We have run this test many times with a 160GB table on nodes that have 64GB ram and no swap and it exhausted all of it and got OOM'd by the kernel. We succeeded once with an innodb buffer pool lowered from 50GB to 16GB and a 16GB swap volume added, but attempts to repeat it failed. It does succeed if we add a really big swap volume, for example one of the size of the data length of the table which is around ~90GB.

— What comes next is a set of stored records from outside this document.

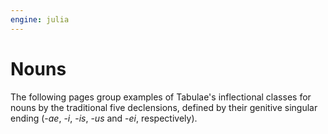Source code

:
 ```yaml
---
engine: julia
---
```


# Nouns

The following pages group examples of Tabulae's inflectional classes for nouns by the traditional five declensions, defined by their genitive singular ending (-*ae*, -*i*, -*is*, -*us* and -*ei*, respectively).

It therefore seems as if rebuilds of the primary index (which includes all of the table data) are being done purely in-memory rather than on-disk.



 Comments   
Comment by Elena Stepanova [ 2016-08-07 ]

Could you please paste the output of SHOW CREATE TABLE and attach your cnf file(s)?

I tried to reproduce on a smaller table (ibd file is ~11 GB) with buffer pool 8 GB; but I'm not getting a memory growth above buffer pool on an arbitrary table with the default configuration (apart from the increased buffer pool).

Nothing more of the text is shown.